Rockwell Automation Patches Severe Flaws in Communications Software
22.9.2018 securityweek
Vulnerebility

Rockwell Automation has patched several critical and high severity vulnerabilities in its RSLinx Classic communications software.

RSLinx Classic is a widely used piece of software that allows organizations to connect Logix5000 programmable automation controllers to various Rockwell applications, including for data acquisition, programming, HMI interaction, and configuration apps. The product is used worldwide, mainly in the energy, critical manufacturing, and water and wastewater systems sectors.

According to advisories published recently by ICS-CERT and Rockwell Automation itself, researchers from Tenable and Nozomi discovered that RSLinx Classic is affected by three vulnerabilities that can allow malicious actors to launch denial-of-service (DoS) attacks, and possibly even execute arbitrary code.

The most serious of the flaws is CVE-2018-14829, a stack-based buffer overflow that has been assigned a CVSS score of 10. A remote attacker can cause the application to crash by sending specially crafted CIP packets on port 44818. Triggering the buffer overflow can also lead to remote code execution, Rockwell and ICS-CERT warned.
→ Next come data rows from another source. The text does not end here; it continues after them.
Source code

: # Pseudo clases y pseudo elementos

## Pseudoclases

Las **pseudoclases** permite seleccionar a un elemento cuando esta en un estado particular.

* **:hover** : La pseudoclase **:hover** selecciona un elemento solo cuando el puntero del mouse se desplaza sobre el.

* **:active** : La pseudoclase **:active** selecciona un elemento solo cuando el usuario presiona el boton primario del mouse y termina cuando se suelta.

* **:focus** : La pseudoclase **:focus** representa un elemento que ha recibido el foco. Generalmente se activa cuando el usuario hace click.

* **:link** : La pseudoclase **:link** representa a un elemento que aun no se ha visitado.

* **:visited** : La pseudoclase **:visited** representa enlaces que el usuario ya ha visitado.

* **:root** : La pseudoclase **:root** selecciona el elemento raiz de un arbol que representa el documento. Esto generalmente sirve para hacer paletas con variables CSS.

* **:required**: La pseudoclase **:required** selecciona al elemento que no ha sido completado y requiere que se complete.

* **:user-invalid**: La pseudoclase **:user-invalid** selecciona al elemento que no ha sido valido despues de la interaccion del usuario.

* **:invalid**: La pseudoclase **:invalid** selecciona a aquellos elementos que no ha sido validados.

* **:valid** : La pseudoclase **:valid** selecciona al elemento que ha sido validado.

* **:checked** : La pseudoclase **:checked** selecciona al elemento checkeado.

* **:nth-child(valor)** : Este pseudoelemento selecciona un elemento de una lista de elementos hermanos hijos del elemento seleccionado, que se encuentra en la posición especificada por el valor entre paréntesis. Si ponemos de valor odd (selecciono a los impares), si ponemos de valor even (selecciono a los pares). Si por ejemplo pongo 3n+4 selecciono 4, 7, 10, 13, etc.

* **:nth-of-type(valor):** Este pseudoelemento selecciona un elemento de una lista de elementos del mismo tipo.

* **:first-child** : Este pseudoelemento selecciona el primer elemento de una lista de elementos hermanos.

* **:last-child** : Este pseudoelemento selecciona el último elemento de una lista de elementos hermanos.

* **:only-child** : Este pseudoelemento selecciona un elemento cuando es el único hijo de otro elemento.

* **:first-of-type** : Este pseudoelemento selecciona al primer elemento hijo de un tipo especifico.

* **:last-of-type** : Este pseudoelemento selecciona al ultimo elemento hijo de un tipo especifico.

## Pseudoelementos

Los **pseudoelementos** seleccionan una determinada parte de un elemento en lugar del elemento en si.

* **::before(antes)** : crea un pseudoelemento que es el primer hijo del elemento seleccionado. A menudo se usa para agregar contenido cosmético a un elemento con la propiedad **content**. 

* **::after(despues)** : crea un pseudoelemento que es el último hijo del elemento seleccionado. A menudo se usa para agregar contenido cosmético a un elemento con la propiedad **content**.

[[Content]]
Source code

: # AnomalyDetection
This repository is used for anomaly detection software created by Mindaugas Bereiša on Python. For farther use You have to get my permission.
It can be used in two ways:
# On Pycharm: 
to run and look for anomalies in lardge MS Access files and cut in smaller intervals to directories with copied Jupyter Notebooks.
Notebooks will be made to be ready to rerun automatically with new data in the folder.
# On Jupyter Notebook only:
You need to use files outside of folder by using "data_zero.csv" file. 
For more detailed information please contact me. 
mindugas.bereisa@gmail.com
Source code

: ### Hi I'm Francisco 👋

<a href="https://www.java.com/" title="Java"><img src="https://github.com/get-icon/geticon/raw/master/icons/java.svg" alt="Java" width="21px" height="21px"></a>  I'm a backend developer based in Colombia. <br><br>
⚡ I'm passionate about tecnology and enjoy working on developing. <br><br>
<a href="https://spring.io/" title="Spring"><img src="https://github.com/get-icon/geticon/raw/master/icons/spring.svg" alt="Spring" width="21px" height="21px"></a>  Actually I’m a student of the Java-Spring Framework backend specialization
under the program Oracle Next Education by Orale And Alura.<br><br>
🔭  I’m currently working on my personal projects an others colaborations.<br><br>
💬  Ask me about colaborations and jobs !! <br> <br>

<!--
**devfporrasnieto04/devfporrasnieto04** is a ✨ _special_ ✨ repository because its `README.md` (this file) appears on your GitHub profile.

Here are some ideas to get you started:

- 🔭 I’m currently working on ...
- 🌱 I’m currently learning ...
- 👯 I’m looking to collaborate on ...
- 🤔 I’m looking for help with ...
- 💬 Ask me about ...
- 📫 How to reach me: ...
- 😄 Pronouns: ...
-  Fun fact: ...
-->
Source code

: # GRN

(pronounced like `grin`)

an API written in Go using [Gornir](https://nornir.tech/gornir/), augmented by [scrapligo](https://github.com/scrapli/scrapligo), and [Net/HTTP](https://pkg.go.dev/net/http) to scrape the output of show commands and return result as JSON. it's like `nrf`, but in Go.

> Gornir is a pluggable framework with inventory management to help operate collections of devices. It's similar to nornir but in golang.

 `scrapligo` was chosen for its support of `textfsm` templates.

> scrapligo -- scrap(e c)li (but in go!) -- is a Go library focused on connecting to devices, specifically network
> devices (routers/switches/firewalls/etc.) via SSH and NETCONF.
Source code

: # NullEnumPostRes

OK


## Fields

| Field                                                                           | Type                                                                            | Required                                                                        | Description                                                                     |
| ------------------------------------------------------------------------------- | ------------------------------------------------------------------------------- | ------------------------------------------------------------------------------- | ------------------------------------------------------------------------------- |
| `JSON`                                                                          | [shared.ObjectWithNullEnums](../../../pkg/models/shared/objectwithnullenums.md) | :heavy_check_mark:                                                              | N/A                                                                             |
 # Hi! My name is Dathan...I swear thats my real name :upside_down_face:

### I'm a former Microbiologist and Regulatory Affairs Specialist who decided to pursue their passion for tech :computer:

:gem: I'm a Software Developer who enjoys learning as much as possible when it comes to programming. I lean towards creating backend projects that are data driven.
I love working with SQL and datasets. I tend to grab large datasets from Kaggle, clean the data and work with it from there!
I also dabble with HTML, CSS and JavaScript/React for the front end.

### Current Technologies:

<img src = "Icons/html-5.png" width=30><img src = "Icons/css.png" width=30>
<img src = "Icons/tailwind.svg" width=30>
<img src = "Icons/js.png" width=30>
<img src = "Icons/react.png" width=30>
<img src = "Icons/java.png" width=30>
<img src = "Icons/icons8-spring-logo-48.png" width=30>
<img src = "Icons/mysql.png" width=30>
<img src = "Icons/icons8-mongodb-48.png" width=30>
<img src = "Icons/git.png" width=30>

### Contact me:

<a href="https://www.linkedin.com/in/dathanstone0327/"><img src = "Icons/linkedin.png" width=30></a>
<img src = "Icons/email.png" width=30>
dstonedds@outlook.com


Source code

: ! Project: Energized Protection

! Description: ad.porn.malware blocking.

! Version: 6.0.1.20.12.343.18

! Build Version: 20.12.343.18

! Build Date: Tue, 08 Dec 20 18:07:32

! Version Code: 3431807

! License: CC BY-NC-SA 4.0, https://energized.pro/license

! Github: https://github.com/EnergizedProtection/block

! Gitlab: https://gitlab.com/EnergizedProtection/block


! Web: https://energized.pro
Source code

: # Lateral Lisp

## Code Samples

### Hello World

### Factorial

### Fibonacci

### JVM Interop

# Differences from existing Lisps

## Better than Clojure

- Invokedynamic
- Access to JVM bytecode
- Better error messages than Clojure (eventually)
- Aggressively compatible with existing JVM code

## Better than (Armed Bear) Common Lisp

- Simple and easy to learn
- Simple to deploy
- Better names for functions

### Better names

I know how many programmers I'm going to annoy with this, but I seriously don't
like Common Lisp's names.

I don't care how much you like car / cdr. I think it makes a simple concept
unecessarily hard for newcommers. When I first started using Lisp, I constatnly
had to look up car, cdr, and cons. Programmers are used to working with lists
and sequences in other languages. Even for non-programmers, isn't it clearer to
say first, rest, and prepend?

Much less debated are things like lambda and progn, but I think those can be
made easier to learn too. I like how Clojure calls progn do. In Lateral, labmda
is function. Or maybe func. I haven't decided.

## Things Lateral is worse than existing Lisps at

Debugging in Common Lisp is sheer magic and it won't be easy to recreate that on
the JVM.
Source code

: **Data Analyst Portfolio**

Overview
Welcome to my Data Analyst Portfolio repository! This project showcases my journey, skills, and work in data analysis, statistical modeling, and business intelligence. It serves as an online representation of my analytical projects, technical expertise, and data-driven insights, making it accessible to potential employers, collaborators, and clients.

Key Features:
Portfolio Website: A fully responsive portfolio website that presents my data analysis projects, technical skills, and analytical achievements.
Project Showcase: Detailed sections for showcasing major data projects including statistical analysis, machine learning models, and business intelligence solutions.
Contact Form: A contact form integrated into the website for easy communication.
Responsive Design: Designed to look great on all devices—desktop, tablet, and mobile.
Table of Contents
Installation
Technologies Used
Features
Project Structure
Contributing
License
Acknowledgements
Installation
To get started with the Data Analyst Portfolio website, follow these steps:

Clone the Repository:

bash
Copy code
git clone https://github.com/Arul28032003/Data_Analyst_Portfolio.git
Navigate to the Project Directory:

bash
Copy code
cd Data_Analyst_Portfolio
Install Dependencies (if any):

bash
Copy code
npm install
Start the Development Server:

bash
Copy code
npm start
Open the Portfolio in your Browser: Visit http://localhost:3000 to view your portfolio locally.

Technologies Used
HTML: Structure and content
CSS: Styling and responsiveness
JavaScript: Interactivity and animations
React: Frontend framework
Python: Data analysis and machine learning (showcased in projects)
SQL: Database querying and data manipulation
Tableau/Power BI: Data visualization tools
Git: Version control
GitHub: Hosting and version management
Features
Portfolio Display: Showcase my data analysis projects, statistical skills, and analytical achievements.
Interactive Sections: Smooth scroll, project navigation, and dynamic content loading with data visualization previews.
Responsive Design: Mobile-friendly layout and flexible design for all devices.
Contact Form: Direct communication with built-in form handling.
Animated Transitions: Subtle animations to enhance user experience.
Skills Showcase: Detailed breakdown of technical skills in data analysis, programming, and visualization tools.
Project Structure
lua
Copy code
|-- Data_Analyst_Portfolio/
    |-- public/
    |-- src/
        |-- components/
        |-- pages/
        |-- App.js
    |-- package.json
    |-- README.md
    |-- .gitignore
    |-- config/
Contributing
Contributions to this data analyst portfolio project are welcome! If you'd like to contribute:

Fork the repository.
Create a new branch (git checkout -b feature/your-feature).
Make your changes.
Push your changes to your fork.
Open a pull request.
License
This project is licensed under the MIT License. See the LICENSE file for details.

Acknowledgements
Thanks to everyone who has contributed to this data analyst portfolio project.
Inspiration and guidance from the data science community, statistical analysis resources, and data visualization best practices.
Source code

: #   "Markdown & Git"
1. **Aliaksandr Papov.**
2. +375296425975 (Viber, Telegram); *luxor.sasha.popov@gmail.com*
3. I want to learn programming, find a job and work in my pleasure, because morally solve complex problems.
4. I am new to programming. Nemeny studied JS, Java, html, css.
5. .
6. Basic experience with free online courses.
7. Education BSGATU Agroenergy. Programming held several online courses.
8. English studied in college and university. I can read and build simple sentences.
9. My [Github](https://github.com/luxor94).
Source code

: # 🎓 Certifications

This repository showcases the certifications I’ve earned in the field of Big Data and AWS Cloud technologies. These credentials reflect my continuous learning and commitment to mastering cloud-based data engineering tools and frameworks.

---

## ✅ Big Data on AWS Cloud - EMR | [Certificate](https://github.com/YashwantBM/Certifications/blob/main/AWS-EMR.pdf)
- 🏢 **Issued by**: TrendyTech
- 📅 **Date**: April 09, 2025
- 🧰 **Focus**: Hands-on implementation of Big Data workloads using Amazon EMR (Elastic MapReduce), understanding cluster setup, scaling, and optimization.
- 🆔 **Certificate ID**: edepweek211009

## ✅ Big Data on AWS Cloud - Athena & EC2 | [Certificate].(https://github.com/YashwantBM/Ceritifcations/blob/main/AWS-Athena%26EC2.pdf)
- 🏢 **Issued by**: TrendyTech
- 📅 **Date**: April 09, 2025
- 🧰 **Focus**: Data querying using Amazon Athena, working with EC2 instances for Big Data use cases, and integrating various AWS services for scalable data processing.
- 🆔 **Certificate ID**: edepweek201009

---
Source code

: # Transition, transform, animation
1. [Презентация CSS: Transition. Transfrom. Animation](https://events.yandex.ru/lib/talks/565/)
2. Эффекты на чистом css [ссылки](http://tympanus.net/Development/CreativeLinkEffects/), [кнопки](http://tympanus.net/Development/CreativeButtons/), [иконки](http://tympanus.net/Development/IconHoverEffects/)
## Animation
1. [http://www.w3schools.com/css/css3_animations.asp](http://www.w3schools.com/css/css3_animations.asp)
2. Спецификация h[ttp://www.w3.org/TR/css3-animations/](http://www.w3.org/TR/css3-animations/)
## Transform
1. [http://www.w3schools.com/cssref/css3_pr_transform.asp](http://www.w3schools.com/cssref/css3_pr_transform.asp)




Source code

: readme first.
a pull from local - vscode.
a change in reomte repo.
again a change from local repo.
Another severe vulnerability is CVE-2018-14827, which has a CVSS score of 8.6 and allows a remote and unauthenticated attacker to crash the application by sending specially crafted Ethernet/IP packets to the aforementioned port. Rockwell noted that the software must be restarted by the user following a successful exploit.

The last vulnerability, also classified as high severity, with a CVSS score of 7.5, is a heap-based buffer overflow tracked as CVE-2018-14821. This security bug also allows a remote and unauthenticated attacker to crash the software using malicious CIP packets.

The flaws affect RSLinx Classic 4.00.01 and prior. Patches have been released by the vendor for each impacted version.

Users can also protect themselves against potential attacks by disabling port 44818, which is only needed in certain scenarios.

These are not the only serious vulnerabilities patched recently by Rockwell Automation in RSLinx Classic. A few months ago, the company and ICS-CERT informed users of a high severity privilege escalation issue that also affected the FactoryTalk Linx Gateway product.